ODIHR’s Head of the Tolerance and Non-Discrimination Department Kishan Manocha argued against a one-size-fits-all approach to eliminating anti-Semitism, racism, and intolerance, and recommended that efforts should be tailored to specific situations, communities, and topics.
“We will only defeat the scourge of anti-Semitism if there is a shared, collaborative, unyielding commitment on the part of all relevant actors. Many of the ideologies that have anti-Semitism as a foundational, central element also embrace intolerance against Muslims, as well as promote racism, xenophobia, anti-Roma hatred, hatred of LGBTQ communities, and [discrimination] against people with disabilities.”
– Kishan Manocha, Head of the Tolerance and Non-Discrimination Department, ODIHR
European Union Coordinator on Combating Antisemitism and Fostering Jewish Life Katarina von Schnurbein observed that building coalitions is not only a matter for governments and private corporations, but also for religious and ethnic communities. She emphasized the importance of Christians, Muslims, Jews, and members of other religions joining together to increase momentum to combat anti-Semitism and push back on all forms of intolerance.
Head of Secretariat for the Malmö International Forum on Holocaust Remembrance and Combating Antisemitism Petra Mårselius stated that strengthening the work on Holocaust remembrance is a primary concern for Sweden and should be for the whole OSCE. He encouraged all participating States, organizations, and companies to enact new and concrete Holocaust remembrance initiatives.

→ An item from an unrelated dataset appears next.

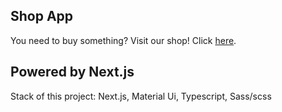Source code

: ## Shop App

You need to buy something? Visit our shop! Click [here](https://decsiss.github.io/MUI-Shop-Next/).

## Powered by Next.js

Stack of this project: Next.js, Material Ui, Typescript, Sass/scss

The conference concluded with the speakers discussing recommendations for future OSCE work to combat anti-Semitism, racism, and intolerance, as well as the combined efforts of participating States, civil society actors, Jewish communities, other religious and belief communities, and international organizations in producing direct, substantive action.
This article was prepared in collaboration with Erika Schlager and Dr. Mischa Thompson.